▼

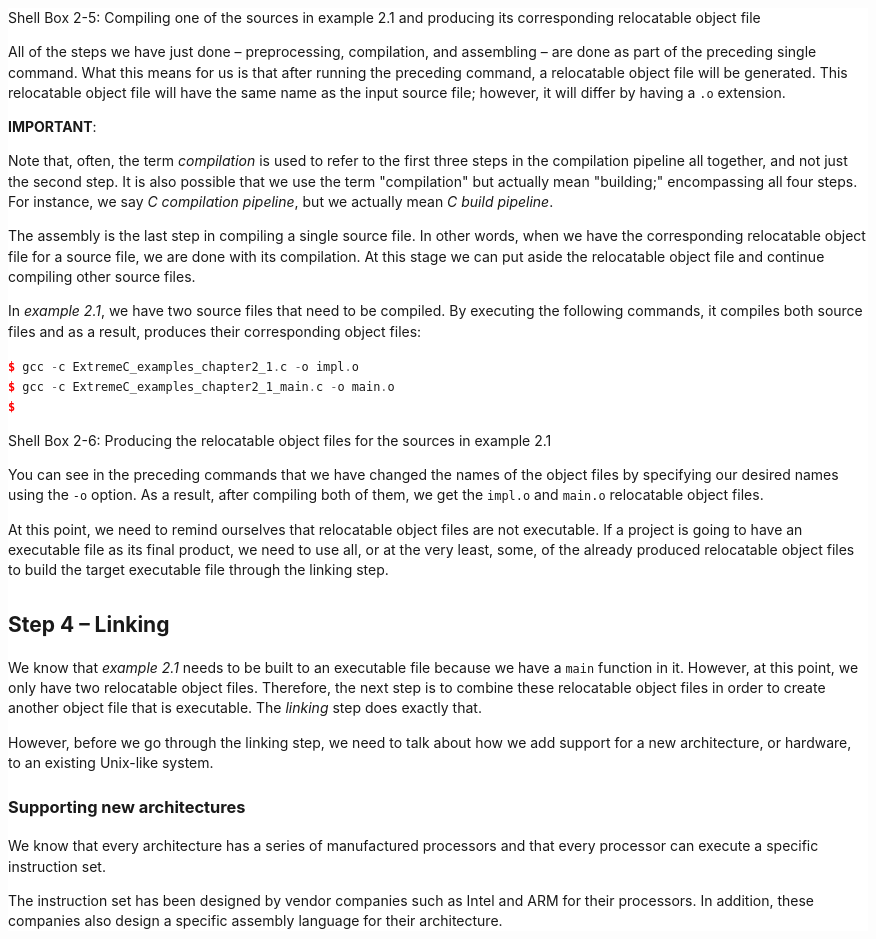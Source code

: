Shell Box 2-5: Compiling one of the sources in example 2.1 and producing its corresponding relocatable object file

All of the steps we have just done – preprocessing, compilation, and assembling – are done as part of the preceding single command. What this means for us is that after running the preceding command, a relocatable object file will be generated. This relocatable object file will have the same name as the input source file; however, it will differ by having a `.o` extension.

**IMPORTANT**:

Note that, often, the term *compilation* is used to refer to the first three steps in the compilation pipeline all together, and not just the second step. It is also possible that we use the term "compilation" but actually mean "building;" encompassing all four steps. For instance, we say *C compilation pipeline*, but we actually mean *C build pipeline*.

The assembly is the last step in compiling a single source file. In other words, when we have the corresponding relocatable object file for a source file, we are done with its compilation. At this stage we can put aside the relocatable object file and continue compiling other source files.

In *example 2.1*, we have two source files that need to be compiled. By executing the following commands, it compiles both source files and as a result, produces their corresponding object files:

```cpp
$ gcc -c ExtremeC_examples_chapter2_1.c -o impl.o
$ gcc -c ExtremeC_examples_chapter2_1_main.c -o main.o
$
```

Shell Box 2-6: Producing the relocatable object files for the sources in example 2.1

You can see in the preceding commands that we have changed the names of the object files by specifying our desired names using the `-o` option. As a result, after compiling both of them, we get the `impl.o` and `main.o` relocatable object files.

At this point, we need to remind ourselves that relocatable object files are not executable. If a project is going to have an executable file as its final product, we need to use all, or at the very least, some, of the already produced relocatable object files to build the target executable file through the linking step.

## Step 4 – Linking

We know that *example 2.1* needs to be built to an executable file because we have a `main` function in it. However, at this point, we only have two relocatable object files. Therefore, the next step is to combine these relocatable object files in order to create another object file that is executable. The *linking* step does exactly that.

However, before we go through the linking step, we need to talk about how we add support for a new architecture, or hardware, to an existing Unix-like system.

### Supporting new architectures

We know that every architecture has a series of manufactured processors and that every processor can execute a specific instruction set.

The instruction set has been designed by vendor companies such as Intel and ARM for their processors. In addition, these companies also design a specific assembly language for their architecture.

▲
▼

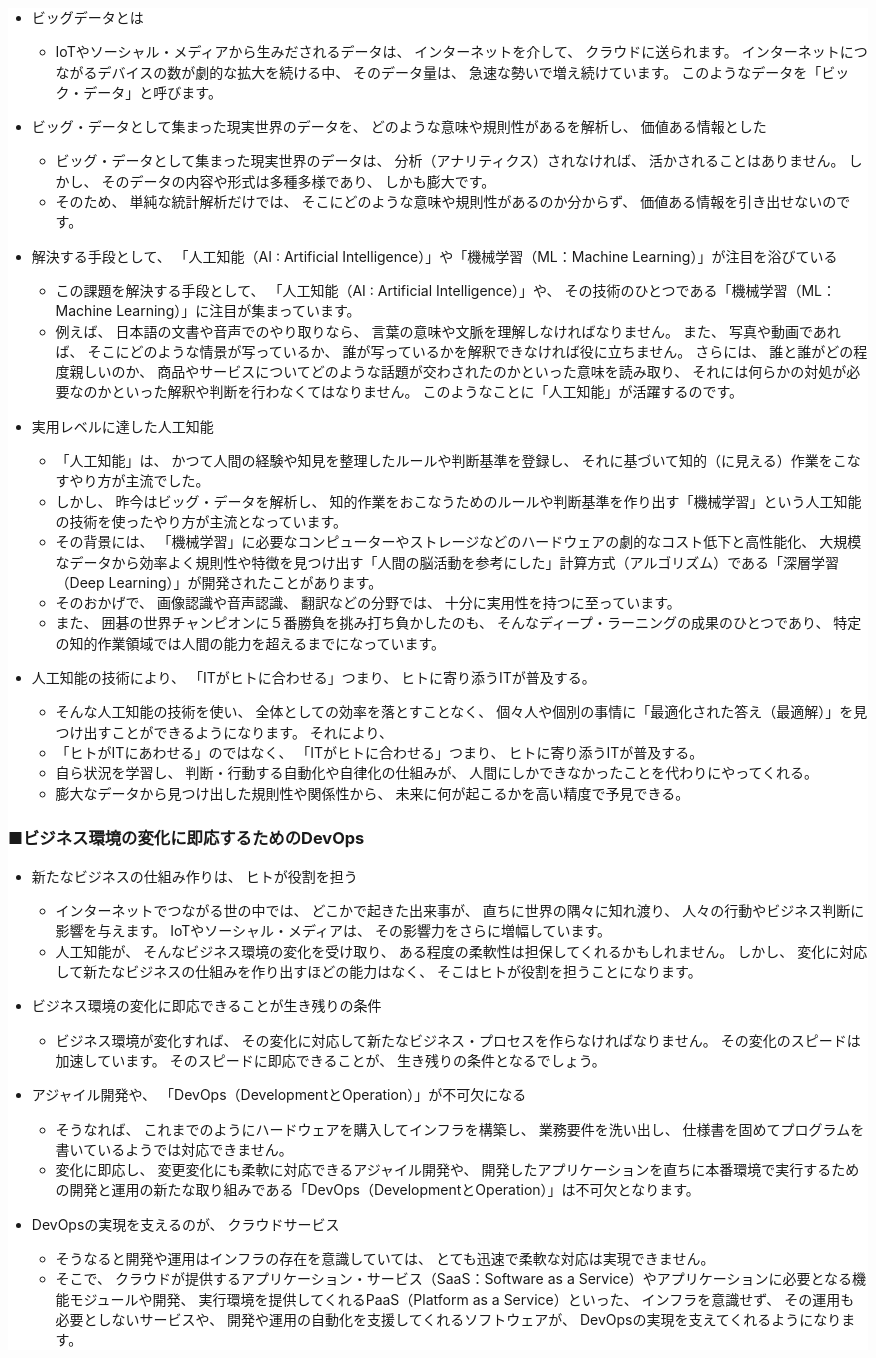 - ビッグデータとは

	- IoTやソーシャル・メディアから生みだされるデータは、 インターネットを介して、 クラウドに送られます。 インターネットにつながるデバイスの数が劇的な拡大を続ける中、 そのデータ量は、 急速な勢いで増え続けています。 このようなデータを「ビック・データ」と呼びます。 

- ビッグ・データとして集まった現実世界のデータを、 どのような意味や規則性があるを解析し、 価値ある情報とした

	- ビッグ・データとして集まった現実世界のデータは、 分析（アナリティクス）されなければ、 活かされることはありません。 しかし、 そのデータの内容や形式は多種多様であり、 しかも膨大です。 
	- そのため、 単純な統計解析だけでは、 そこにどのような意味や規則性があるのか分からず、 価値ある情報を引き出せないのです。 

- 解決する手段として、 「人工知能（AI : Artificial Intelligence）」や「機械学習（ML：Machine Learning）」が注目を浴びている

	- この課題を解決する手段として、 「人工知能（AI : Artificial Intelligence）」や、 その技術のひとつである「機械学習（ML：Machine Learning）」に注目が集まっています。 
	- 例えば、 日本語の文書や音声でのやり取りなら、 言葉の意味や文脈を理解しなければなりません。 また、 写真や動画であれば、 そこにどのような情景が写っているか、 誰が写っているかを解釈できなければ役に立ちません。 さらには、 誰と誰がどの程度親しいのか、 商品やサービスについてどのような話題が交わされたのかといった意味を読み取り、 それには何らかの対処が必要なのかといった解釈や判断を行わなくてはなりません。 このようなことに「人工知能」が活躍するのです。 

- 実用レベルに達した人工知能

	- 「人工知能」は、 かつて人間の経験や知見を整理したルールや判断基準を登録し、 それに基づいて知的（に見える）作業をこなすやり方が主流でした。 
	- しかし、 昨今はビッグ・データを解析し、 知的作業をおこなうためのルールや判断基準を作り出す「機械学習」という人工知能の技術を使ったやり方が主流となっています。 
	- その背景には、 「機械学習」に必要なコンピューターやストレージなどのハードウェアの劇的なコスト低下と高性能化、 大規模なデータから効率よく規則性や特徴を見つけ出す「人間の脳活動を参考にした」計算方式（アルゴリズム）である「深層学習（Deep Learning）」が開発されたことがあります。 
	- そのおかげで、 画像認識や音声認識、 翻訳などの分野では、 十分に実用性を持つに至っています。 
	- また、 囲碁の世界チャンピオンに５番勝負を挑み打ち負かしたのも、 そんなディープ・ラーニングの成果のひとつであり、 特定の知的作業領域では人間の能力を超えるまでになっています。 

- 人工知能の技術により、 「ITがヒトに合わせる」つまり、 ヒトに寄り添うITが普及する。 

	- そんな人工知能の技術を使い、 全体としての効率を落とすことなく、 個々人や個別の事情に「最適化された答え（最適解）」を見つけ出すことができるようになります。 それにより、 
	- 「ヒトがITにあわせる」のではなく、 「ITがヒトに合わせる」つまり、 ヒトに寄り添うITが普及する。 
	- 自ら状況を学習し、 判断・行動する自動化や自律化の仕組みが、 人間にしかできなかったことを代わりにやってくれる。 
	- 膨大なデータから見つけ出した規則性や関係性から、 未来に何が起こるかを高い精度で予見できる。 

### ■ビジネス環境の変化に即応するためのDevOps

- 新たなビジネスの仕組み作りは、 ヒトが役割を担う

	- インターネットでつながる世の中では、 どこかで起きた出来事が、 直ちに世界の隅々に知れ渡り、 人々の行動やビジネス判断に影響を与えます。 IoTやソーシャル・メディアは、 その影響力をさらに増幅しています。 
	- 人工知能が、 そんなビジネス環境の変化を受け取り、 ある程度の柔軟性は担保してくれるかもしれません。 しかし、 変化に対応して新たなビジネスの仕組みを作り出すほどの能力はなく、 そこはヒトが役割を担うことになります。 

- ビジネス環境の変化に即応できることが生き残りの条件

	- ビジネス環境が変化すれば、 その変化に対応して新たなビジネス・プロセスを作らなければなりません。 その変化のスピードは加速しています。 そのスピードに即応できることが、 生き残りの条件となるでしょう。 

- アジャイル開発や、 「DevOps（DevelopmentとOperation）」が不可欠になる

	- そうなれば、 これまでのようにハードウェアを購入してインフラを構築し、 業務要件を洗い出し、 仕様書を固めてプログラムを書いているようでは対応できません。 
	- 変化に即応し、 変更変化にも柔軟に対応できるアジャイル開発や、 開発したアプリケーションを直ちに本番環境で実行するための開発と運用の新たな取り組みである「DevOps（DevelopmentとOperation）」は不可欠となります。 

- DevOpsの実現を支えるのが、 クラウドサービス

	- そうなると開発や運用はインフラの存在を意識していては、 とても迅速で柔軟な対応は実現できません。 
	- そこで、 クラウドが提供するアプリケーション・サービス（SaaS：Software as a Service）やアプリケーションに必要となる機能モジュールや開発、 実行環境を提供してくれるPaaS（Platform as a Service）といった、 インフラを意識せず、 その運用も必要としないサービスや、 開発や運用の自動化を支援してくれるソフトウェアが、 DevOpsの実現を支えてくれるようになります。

▲

Starting at the line above that holds "The assembly is" and ending at the line that holds "Shell Box 2-6: Producing", transcribe each line exactly and include no other lines.

The assembly is the last step in compiling a single source file. In other words, when we have the corresponding relocatable object file for a source file, we are done with its compilation. At this stage we can put aside the relocatable object file and continue compiling other source files.

In *example 2.1*, we have two source files that need to be compiled. By executing the following commands, it compiles both source files and as a result, produces their corresponding object files:

```cpp
$ gcc -c ExtremeC_examples_chapter2_1.c -o impl.o
$ gcc -c ExtremeC_examples_chapter2_1_main.c -o main.o
$
```

Shell Box 2-6: Producing the relocatable object files for the sources in example 2.1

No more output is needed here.